I think we probably would discover the same laws, and describe the same relationships, but that the language of mathematics will have evolved so differently that the models from their world would be incompatible with our models of physics.

My main issue is that it assumes the possibility of one singular unambiguously-deducible language of math. I want to be a mathematical realist, but sadly, mathematics can take unlimited forms, often contradictory to one another.

The more that mathematics develops, it becomes exponentially less likely they will choose to build upon the same mathematical entities our society has grown with.
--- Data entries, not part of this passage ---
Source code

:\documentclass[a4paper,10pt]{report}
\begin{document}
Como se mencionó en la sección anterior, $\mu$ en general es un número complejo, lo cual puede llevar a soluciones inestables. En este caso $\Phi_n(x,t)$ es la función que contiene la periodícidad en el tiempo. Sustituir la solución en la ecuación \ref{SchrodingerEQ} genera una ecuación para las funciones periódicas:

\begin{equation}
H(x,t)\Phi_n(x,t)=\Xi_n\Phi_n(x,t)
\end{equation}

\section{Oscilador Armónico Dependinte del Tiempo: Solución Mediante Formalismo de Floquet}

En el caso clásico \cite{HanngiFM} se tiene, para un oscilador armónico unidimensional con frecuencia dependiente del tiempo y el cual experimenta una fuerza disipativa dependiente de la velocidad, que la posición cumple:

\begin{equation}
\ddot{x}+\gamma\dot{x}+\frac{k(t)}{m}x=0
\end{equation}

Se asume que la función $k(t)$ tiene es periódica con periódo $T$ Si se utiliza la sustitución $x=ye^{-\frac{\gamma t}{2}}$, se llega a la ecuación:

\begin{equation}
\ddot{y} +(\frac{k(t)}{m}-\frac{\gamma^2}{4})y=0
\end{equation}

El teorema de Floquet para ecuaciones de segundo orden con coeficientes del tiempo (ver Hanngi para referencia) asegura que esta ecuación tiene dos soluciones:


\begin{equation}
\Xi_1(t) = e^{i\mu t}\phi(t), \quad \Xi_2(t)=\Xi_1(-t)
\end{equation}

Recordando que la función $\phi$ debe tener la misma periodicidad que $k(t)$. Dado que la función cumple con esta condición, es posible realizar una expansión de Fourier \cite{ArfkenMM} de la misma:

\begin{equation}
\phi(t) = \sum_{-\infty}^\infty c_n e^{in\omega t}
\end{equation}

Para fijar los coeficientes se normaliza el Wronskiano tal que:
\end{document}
Some of these changes may be small, perhaps they chose to develop their trig around Half-Pi or Tau instead of Pi.

However most of these changes will be profoundly significant, restructuring everything that follows it.

What if the Dedekind cut was discovered before Newton’s or Leibniz’s infinitesimal calculus?*Surreal numbers might have been the default structure of the infinitesimal, and hyperreals need never have been discovered.*

Take Euler’s Proof of God “e^(i*pi)+1=0”, it supposedly shows a deep natural interconnection between seemingly distant concepts. Only it doesn’t, there’s nothing natural about it at all.

The definition of how to raising a real scalar by an imaginary/complex power doesn’t come from nature, it was chosen by man, and a different definition could have easily been opted for.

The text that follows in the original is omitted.